30 Jun

Tidepooling: Umbrella Crab

Two weeks ago I went to check out the lowest tide of the month. It happened to be at 8:06 am, so I took the morning off to go to the beach!

The low lying rocks were absolutely covered with long ribbons of kelp, which made it kind of treacherous to walk through. It also had a stronger rotting stench than I remember from other beaches. But once I got down there, and starting moving the kelp aside, I found some cool things underneath.

For instance, this pink crab! Pink!


I’ve never seen a crab like this little guy before. He’s well disguised to look like a rock covered with coralline algae, except that rocks don’t move around.

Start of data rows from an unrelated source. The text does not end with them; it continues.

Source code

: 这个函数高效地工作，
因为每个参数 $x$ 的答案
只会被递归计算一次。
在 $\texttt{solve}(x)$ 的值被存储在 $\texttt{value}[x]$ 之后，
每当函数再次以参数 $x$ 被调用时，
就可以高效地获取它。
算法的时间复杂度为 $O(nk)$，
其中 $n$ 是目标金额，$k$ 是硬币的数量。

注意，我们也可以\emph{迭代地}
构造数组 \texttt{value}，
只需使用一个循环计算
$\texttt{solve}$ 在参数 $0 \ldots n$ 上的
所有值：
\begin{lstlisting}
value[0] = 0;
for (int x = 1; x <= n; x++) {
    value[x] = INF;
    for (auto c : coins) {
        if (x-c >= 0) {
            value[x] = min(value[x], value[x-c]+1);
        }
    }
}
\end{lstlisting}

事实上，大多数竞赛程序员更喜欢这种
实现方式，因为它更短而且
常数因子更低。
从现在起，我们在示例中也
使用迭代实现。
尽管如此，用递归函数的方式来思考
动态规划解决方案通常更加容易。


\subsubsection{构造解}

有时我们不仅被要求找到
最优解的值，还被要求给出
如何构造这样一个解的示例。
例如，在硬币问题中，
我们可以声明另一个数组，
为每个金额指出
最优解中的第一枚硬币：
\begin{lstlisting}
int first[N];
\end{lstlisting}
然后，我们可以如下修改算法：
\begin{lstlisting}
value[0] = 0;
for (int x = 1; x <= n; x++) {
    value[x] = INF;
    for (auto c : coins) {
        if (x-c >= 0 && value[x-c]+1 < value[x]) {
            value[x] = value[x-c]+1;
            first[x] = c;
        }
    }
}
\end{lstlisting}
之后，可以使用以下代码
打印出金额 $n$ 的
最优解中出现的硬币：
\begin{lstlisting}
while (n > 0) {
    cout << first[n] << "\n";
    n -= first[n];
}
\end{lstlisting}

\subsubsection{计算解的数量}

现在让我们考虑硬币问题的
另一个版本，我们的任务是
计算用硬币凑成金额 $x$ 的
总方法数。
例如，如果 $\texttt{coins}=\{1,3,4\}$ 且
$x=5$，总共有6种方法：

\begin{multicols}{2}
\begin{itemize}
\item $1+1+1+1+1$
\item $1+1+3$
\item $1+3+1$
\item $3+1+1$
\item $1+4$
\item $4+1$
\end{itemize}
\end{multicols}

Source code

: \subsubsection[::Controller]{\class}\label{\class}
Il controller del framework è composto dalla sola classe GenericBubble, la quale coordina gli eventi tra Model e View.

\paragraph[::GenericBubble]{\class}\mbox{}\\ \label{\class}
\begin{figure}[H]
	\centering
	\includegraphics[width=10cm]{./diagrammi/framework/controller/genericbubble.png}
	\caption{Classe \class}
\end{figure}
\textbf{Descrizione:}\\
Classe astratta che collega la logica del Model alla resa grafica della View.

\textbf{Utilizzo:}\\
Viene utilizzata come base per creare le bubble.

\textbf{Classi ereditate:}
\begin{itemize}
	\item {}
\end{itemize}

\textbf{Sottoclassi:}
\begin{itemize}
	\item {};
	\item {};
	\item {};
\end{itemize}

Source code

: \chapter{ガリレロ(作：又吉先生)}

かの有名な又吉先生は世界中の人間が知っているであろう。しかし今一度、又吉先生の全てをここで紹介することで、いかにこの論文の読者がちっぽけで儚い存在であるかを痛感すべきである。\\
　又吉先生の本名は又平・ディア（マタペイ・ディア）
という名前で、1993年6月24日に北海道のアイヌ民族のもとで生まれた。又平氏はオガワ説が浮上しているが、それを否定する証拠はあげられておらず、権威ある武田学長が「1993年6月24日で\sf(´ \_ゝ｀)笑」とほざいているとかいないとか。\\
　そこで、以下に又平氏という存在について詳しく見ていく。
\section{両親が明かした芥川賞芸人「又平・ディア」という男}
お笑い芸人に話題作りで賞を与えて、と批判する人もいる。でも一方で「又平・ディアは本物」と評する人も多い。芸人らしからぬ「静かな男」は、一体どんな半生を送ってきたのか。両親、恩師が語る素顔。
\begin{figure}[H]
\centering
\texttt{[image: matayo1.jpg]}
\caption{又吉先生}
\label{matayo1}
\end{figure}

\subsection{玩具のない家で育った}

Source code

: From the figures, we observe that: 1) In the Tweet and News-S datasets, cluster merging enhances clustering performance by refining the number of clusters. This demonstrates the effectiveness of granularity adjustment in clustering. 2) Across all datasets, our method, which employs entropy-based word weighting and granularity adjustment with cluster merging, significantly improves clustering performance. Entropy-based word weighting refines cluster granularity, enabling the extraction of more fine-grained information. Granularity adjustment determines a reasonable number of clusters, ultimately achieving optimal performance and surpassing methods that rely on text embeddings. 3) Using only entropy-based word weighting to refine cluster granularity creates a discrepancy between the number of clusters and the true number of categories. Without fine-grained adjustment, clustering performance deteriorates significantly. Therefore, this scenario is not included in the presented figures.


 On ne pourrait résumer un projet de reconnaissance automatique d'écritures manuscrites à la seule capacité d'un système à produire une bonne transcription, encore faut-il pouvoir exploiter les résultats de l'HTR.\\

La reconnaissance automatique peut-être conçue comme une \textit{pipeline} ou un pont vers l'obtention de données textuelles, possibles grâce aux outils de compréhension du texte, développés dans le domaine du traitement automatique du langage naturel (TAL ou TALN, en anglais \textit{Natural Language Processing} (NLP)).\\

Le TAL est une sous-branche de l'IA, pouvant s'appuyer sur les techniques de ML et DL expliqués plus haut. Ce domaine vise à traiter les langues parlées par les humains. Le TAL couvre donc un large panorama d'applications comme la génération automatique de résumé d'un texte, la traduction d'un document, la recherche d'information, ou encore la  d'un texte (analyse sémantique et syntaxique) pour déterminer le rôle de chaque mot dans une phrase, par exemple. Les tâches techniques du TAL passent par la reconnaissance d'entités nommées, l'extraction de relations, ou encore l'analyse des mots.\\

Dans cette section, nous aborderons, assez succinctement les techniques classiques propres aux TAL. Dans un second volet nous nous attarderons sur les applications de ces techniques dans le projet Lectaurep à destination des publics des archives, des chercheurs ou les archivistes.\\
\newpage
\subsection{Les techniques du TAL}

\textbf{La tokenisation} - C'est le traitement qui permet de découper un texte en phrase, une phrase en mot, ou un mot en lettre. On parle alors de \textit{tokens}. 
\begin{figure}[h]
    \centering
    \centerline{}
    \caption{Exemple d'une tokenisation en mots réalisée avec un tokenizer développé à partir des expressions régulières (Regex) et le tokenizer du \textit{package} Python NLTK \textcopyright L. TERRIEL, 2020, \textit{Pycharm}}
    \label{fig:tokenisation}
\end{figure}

He skittered a bit, so I saw him and got him and got a couple pictures before he walked himself off the rock where I set him and into a deep crevice, where I couldn’t even see him.


It’s a little bit blurry, but look at his funny little face! He’s so cute. It’s like if Tove Jansson designed a crab, this is what it would look like. I don’t think you can tell, but he has a little nose like Little My. If you’re not familiar with Little My, she’s the one with her hair in a bun.


I’d never seen a crab like that before, in color or in shape. I asked around and got the email for someone at the Alaska Department of Fish & Game who is into the intertidal critters. I sent him the pictures and he wrote back to say that it is a Cryptolithodes sitchensis, commonly called an umbrella crab. Wikipedia mentions that it is also called a Sitka crab, so how fitting that I should find my first one on a beach in Sitka. Check out the wikipedia page, they come in a wide range of colors. Very cool critters!

27 Jun

Flightseeing: Baranof & West Chichagof

Here’s some of the pictures from the flightseeing trip I got to sit in on earlier this month. In the last couple weeks things have suddenly been real busy, and I have a couple more sets of pictures in the pipeline.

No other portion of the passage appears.